2018/11/20 – Seminar by Silvia Ronchi, “The application of an Urban morphology indicator for Landscape planning: a case study in Lombardy region (Northwest Italy)”

Silvia Ronchi, Politecnico di Milano, Department of Architecture and Urban Studies
www.researchgate.net/profile/Silvia_Ronchi

The application of an Urban morphology indicator for Landscape planning: a case study in Lombardy region (Northwest Italy)

The spatial development of urban systems affects landscape patterns as well as people’s aesthetic perception of it. Generally, such urban morphologies have more impacts than others threatening the spatial structures of cities and metropolitan areas. An example is Urban sprawl defined by the European Environment Agency (2006) as “the physical pattern of low-density expansion of large urban areas under market conditions into the surrounding agricultural areas”.

Despite an old and persistent debate over the precise definition of urban sprawl, a general agreement is on its multidimensional character (Barnes et al., 2002; Oueslati et al., 2015). The density, continuity, proximity, fragmentation, clustering, concentration, mixed-used are just some of the parameters used for describing sprawl phenomenon.
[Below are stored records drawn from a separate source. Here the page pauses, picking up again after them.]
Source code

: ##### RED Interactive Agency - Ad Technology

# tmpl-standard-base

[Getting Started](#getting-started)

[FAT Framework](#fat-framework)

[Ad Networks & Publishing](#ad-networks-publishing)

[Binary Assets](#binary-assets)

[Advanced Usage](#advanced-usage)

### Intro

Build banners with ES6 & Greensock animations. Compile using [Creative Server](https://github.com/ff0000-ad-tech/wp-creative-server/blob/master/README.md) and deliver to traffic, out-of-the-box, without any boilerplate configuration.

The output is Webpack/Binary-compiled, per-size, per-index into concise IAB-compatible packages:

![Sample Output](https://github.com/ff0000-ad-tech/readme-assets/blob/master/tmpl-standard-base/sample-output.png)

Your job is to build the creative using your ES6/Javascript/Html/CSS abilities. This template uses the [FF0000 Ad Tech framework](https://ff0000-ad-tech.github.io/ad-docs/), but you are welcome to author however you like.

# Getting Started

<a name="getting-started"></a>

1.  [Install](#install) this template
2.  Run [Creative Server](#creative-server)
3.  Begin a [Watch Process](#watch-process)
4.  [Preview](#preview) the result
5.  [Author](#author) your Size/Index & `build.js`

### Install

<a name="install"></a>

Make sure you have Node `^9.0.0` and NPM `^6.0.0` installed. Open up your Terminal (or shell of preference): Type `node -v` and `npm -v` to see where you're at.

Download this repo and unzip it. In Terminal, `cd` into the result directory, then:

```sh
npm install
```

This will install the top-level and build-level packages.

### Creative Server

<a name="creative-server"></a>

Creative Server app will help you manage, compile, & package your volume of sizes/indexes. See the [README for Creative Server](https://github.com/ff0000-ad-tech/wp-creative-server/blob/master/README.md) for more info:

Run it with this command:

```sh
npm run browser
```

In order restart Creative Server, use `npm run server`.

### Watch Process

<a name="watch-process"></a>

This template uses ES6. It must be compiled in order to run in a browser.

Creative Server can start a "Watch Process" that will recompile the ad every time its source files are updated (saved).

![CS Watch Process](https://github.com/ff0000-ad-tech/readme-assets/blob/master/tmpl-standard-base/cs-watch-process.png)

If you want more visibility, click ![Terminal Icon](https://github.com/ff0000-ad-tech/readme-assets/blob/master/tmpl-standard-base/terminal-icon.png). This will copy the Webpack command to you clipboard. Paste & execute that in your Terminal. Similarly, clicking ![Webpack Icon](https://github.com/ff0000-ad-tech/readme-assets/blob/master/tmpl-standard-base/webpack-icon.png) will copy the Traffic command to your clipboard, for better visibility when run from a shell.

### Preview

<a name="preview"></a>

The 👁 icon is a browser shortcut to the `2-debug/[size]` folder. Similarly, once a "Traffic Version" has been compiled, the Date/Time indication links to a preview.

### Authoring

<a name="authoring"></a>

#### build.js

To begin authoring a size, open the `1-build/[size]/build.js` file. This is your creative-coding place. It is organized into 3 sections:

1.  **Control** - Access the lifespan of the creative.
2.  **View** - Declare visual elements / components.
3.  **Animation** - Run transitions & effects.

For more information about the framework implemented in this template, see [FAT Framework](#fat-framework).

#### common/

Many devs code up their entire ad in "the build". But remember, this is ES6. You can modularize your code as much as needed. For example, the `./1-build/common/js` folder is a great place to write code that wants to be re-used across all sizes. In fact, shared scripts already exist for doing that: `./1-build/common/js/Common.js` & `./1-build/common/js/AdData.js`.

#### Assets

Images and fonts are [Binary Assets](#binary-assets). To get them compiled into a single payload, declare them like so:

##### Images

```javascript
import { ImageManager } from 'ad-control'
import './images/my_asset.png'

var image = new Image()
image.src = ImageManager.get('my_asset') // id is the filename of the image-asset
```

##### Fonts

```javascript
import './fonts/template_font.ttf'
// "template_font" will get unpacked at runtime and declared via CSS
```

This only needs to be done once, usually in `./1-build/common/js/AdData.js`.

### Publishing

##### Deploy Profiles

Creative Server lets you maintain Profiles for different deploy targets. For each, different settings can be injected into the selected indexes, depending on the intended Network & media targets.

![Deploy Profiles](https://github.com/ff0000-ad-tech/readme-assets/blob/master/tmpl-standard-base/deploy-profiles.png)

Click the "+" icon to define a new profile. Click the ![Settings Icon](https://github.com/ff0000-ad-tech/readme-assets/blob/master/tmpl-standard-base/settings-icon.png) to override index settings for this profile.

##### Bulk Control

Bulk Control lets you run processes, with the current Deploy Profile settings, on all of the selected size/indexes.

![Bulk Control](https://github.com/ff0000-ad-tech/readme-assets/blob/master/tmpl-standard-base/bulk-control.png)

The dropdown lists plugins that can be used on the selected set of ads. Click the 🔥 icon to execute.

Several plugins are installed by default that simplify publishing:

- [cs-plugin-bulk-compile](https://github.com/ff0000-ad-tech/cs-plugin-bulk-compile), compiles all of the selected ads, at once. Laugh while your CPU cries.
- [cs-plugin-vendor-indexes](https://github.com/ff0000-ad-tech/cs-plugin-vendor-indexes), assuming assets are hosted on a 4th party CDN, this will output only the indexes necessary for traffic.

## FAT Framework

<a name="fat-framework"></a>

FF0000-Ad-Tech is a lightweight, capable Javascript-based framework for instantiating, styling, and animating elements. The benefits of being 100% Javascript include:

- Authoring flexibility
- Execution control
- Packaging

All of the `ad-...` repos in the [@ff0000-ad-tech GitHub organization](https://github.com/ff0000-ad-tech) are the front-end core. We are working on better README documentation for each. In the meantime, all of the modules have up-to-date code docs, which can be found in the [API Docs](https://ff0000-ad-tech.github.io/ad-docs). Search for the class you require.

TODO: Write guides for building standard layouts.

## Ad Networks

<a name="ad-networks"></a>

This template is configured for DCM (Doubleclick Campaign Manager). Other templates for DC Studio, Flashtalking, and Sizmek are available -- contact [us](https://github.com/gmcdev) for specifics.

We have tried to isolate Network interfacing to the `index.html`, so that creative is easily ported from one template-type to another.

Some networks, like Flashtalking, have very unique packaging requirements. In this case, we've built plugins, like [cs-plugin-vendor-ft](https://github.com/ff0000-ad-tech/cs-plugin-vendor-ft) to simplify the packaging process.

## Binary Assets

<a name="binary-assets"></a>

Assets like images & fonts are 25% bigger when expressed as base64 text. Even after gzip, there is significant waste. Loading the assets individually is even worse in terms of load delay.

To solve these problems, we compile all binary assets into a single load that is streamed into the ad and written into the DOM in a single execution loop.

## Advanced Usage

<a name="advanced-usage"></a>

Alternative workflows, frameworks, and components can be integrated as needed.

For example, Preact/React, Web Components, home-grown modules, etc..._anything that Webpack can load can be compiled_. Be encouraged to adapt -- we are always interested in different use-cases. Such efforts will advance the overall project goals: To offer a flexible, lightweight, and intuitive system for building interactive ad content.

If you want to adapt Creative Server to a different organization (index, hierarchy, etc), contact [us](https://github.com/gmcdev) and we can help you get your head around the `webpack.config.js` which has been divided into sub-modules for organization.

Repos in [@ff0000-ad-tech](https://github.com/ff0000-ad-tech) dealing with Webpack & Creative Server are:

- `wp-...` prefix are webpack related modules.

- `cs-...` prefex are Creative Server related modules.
The process of sprawl leads to an urban morphology which is diametrically opposed to the model of the compact city and is associated with many kinds of spatial patterns: stripped, ribbon or “leapfrogged” urban development.

Assessing urban morphology in spatial terms is crucial to urban policy, while landscape metrics are the key to a comprehensive understanding of different urban development patterns.

The seminar describes the development of a composite indicator of urban morphology used to identify the heterogeneity of built-up landscape patterns based on urban porosity, fragmentation and patch shape. This Urban Morphology Indicator (UMI) is a result of Esri ArcGIS 10.x “grouping analysis” which works by applying a spatial statistical metric for clustering.

The UMI was tested in the Lombardy Region (north-west Italy) and included in the Regional Landscape Plan. Morphological analysis has been used to set regional policies for managing urban development, thus minimising its impact on the surrounding ecosystems and preserving the natural environment and landscape.